SCISSORS AND GLUE – HIS ARMORY

Sometime ago we had the opportunity to visit the former summer refuge of John Heartfield (1891-1968). During the Third Reich this German political artist (graphic artist, stage designer and cartoonist) used to be no. 5 on Gestapo’s most wanted list.

This is the “happiness” that they bring! (from: AIZ, June 1938)

John Heartfield is considered the inventor of political photo montage, collages of text and imagery found in mass-produced media, revolutionary when viewed in terms of technique and aesthetics. His powerful and satirical works in the late 1920s und 1930s became real icons in the struggle against the Nazis.

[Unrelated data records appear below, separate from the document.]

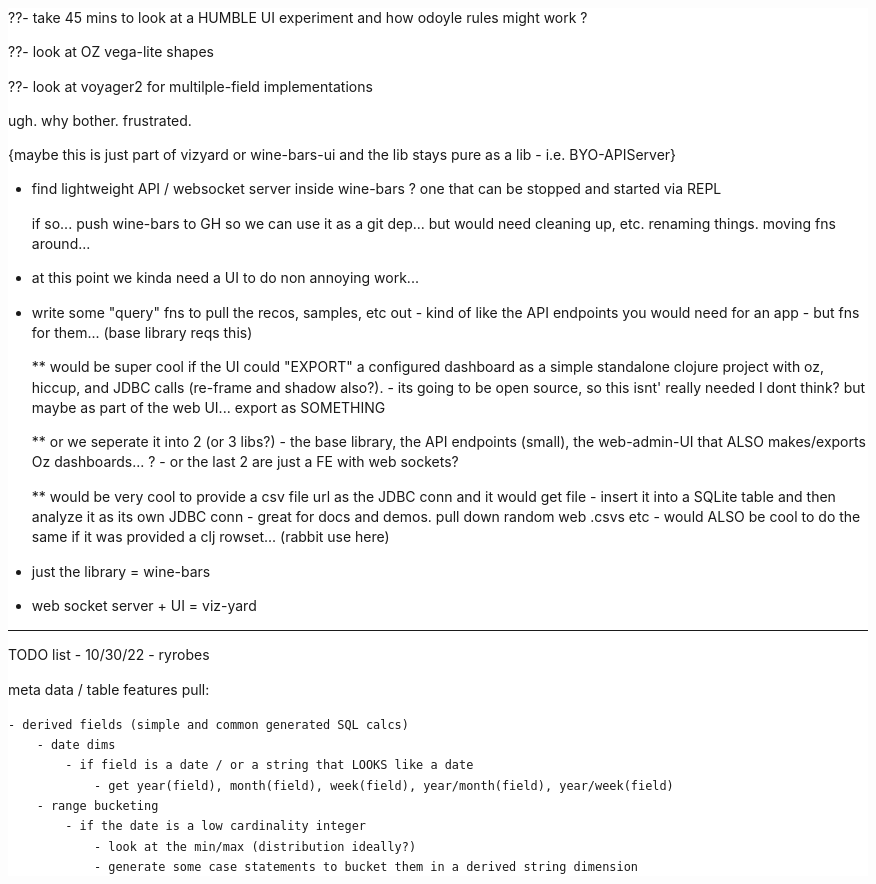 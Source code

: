 
??- take 45 mins to look at a HUMBLE UI experiment and how odoyle rules might work ?

??- look at OZ vega-lite shapes 

??- look at voyager2 for multilple-field implementations 

ugh. why bother. frustrated.

{maybe this is just part of vizyard or wine-bars-ui and the lib stays pure as a lib - i.e. BYO-APIServer}
- find lightweight API / websocket server inside wine-bars ? 
    one that can be stopped and started via REPL

    if so... push wine-bars to GH so we can use it as a git dep... but would need cleaning up, etc. renaming things. moving fns around...



- at this point we kinda need a UI to do non annoying work...  

- write some "query" fns to pull the recos, samples, etc out - kind of like the API endpoints you would need for an app - but fns for them... (base library reqs this)










    ** would be super cool if the UI could "EXPORT" a configured dashboard as a simple standalone clojure project with oz, hiccup, and JDBC calls (re-frame and shadow also?). 
        - its going to be open source, so this isnt' really needed I dont think? but maybe as part of the web UI... export as SOMETHING

    ** or we seperate it into 2 (or 3 libs?) - the base library, the API endpoints (small), the web-admin-UI that ALSO makes/exports Oz dashboards... ?
        - or the last 2 are just a FE with web sockets?

    ** would be very cool to provide a csv file url as the JDBC conn and it would get file - insert it into a SQLite table and then analyze it as its own JDBC conn
        - great for docs and demos. pull down random web .csvs etc
        - would ALSO be cool to do the same if it was provided a clj rowset... (rabbit use here)



 - just the library = wine-bars
 - web socket server + UI = viz-yard 







**********************************************************************************************************************
TODO list - 10/30/22 - ryrobes 

meta data / table features pull:

    - derived fields (simple and common generated SQL calcs)
        - date dims
            - if field is a date / or a string that LOOKS like a date
                - get year(field), month(field), week(field), year/month(field), year/week(field)
        - range bucketing
            - if the date is a low cardinality integer
                - look at the min/max (distribution ideally?)
                - generate some case statements to bucket them in a derived string dimension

The real meaning of the Hitler salute. The little man asks for big gifts.
I’ve got millions standing behind me. 
(from: AIZ, October 1932)

John Heartfield was also a pacifist, and he was deeply disgusted by the fierce and unrestrained nationalism leading finally to World War I.  Therefore in 1916 he anglizised his original German name Helmut Herzfeld as a sign of protest.  In order to escape the imminent military service, he feigned a mental illness and subsequently had to stay in a lunatic asylum for several weeks. By this unusual proceeding he avoided to be drafted to the man-eating frontlines of World War I.

War and corpses. The last hope of the rich. (from: AIZ, June 1932)

Heartfield himself has repeatedly referred to the key experience of World War I, above all to the unprecedented role of image propaganda in the war riot: it would have given impetus how people were lied to with photos. As a result, he was brought into internal opposition to these visual worlds and was tempted to use the corrupted propaganda instrument photography as an educational tool; also, of course, because the trivial mass medium of photography was not considered an artistic medium of expression at the time.

Self-portrait with police commissioner Zörgiebel, 1929

In 1916, on a May day, early in the morning at 5 o’clock, the photo montage is said to have been born as an artistic technique. Well that’s how George Grosz, who claims to have been there, later remembered when John Heartfield, the “Chief Johnny” from the Berlin Dada circles, invented it.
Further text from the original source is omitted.